Jess did not just promote fights in New York—in 1932, he went to Philadelphia to pull the city out of a boxing slump that was, in part, due to the Depression. Hired by local businessmen to set up the thrilling events which were so particular to him, Jess was praised by sports writer W. Rollo Wilson, who not only called Jess his person friend, but also the friend to black fighters “up and down the world.” Wilson guaranteed his readers that Jess would set up mixed race bouts featuring “some of the best men in the country.”
Although Jess was praised almost unilaterally for his dynamic shows, he resented the praise because, he figured, “any man in his line can meet with the same success if willing to give the public good matches.” That pugilistic paper, The New York Amsterdam Times, claimed that Jess’s success was “because he has not color prejudice to overcome when it comes to arranging cards for his club.” The paper recognized that Jess was, first and foremost, a businessman who made prudent business decisions when setting up cards. Fans paid to attend his shows because the fights were great. People who were affronted by seeing a white man lose to a black man would not attend. But that was the larger point. For many promoters, even those dedicated to being good businessmen, the idea of a white man being bested by a black man was too uncomfortable. Insidious racism, latent from the loss of The Great White Hope, made some promoters fear alienating white audiences or, on a more personal level, was not something that they could tolerate. Jess did not just set up matches, he sought out good fighters, convincing managers and fighters alike to compete in his events.
Jess frequently moved as the promoter of one arena to another, and in 1932, he promoted his first professional wrestling event at the Municipal Stadium in Freeport. According to Hornbaker, Jess stepped directly into the vicious turf battles that plagued New York’s wrestling scene in the 1930s.
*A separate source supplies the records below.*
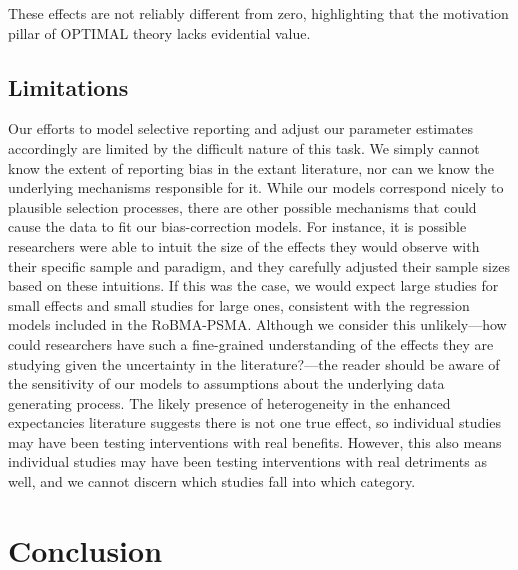 \documentclass[
  man, donotrepeattitle,mask,floatsintext]{apa7}
\begin{document}
These effects are not reliably different from zero, highlighting that the motivation pillar of OPTIMAL theory lacks evidential value.

\hypertarget{limitations}{%
\subsection{Limitations}\label{limitations}}

Our efforts to model selective reporting and adjust our parameter estimates accordingly are limited by the difficult nature of this task. We simply cannot know the extent of reporting bias in the extant literature, nor can we know the underlying mechanisms responsible for it. While our models correspond nicely to plausible selection processes, there are other possible mechanisms that could cause the data to fit our bias-correction models. For instance, it is possible researchers were able to intuit the size of the effects they would observe with their specific sample and paradigm, and they carefully adjusted their sample sizes based on these intuitions. If this was the case, we would expect large studies for small effects and small studies for large ones, consistent with the regression models included in the RoBMA-PSMA. Although we consider this unlikely---how could researchers have such a fine-grained understanding of the effects they are studying given the uncertainty in the literature?---the reader should be aware of the sensitivity of our models to assumptions about the underlying data generating process. The likely presence of heterogeneity in the enhanced expectancies literature suggests there is not one true effect, so individual studies may have been testing interventions with real benefits. However, this also means individual studies may have been testing interventions with real detriments as well, and we cannot discern which studies fall into which category.

\hypertarget{conclusion}{%
\section{Conclusion}\label{conclusion}}
\end{document}
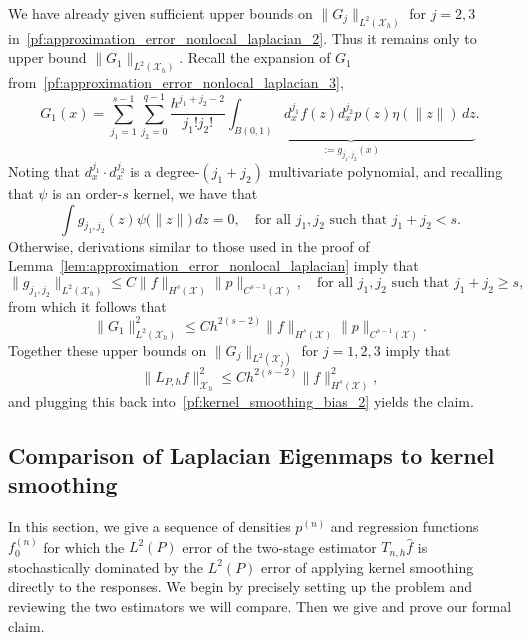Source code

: \documentclass[aos]{imsart}
\theoremstyle{plain}
\theoremstyle{definition}
\theoremstyle{remark}
\newcommand{\wh}[1]{\widehat{#1}}
\newcommand{\mc}[1]{\mathcal{#1}}
\newcommand{\1}{\mathbf{1}}
\begin{document}
We have already given sufficient upper bounds on $\|G_j\|_{L^2(\mc{X}_{h})}$ for $j = 2,3$ in~\eqref{pf:approximation_error_nonlocal_laplacian_2}.  Thus it remains only to upper bound $\|G_1\|_{L^2(\mc{X}_h)}$. Recall the expansion of $G_1$ from~\eqref{pf:approximation_error_nonlocal_laplacian_3},
\begin{equation*}
G_1(x) = \sum_{j_1 = 1}^{s - 1} \sum_{j_2 = 0}^{q - 1} \frac{h^{j_1 + j_2 - 2}}{j_1!j_2!}  \underbrace{\int_{B(0,1)} d_x^{j_1}f(z) d_x^{j_2}p(z) \eta(\|z\|) \,dz}_{:= g_{j_1,j_2}(x)}.
\end{equation*}
Noting that $d_x^{j_1} \cdot d_x^{j_2}$ is a degree-$(j_1 + j_2)$ multivariate polynomial, and recalling that $\psi$ is an order-$s$ kernel, we have that 
\begin{equation*}
\int g_{j_1,j_2}(z) \psi\bigl(\|z\|\bigr) \,dz = 0,\quad \textrm{for all $j_1,j_2$ such that $j_1 + j_2 < s$.}
\end{equation*}
Otherwise, derivations similar to those used in the proof of Lemma~\ref{lem:approximation_error_nonlocal_laplacian} imply that
\begin{equation*}
\|g_{j_1,j_2}\|_{L^2(\mc{X}_h)} \leq C \|f\|_{H^s(\mc{X})} \|p\|_{C^{s - 1}(\mc{X})},\quad \textrm{for all $j_1,j_2$ such that $j_1 + j_2 \geq s$,}
\end{equation*}
from which it follows that
\begin{equation*}
\|G_1\|_{L^2(\mc{X}_h)}^2 \leq C  h^{2(s - 2)} \|f\|_{H^s(\mc{X})} \|p\|_{C^{s - 1}(\mc{X})}.
\end{equation*}
Together these upper bounds on $\|G_j\|_{L^2(\mc{X}_j)}$ for $j = 1,2,3$ imply that
\begin{equation*}
\|L_{P,h}f\|_{\mc{X}_h}^2 \leq Ch^{2(s - 2)} \|f\|_{H^s(\mc{X})}^2,
\end{equation*}
and plugging this back into~\eqref{pf:kernel_smoothing_bias_2} yields the claim.

\subsection{Comparison of Laplacian Eigenmaps to kernel smoothing}
\label{subsec:eigenmaps_beats_kernel_smoothing}

In this section, we give a sequence of densities $p^{(n)}$ and regression functions $f_0^{(n)}$ for which the $L^2(P)$ error of the two-stage estimator $T_{n,h}\wh{f}$ is stochastically dominated by the $L^2(P)$ error of applying kernel smoothing directly to the responses. We begin by precisely setting up the problem and reviewing the two estimators we will compare. Then we give and prove our formal claim.
\end{document}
Jess once again formed a partnership to ensure his promotion’s success, this time with Carlos Henriquez, a competitive wrestler who managed to book events at both the Brooklyn Sports Stadium and the Coney Island Stadium. This alliance diminished the raging turf war enough for Jess to sign a number of prominent wrestlers, including, Hornbaker notes, “Gino Garibaldi, Jim Browning, Hans Kampfer, Wee Willie Davis, Alphonse Bisignano, Mike Romano, the Duseks, Everette Marshall, Sandor Szabo, Tor Johnson, and Abe Kashey.” But his most successful wrestling contact was with wrestling great Joseph Raymond “Toots” Mondt, with whom Jess would create the Capitol Wrestling Corporation in 1952. By that time, Jess’s son, Vincent J. McMahon (who would eventually become Vince McMahon, Sr.), had become an integral part of his father’s business endeavors. Jess was getting older, and Vince’s passion for wrestling catapulted their business from the Capitol Wrestling Corporation into joining with the National Wrestling Alliance in 1953. Vince’s story will be explored further in the next installment, but it is important to know that Jess instilled in his son a tremendous work ethic, a head for business, and the tenacity that would eventually become audacious, to put it mildly, in Vince Jr.
Jess’s legacy as a boxing promoter is far more prolific than his career as a wrestling promoter. He was arguably the founder of the future WWE, but he can best be remembered as an early promoter of ‘mixed race’ fights, an advocate for color blindness in matchmaking, and an astute businessman. In the later years of his life, Jess served as Vice-President for the National Sports Alliance Fund for Indigent Boxers in New York State and in 1954, he died at the age of seventy-two of a cerebral hemorrhage, which struck him while attending a wrestling match in Queens.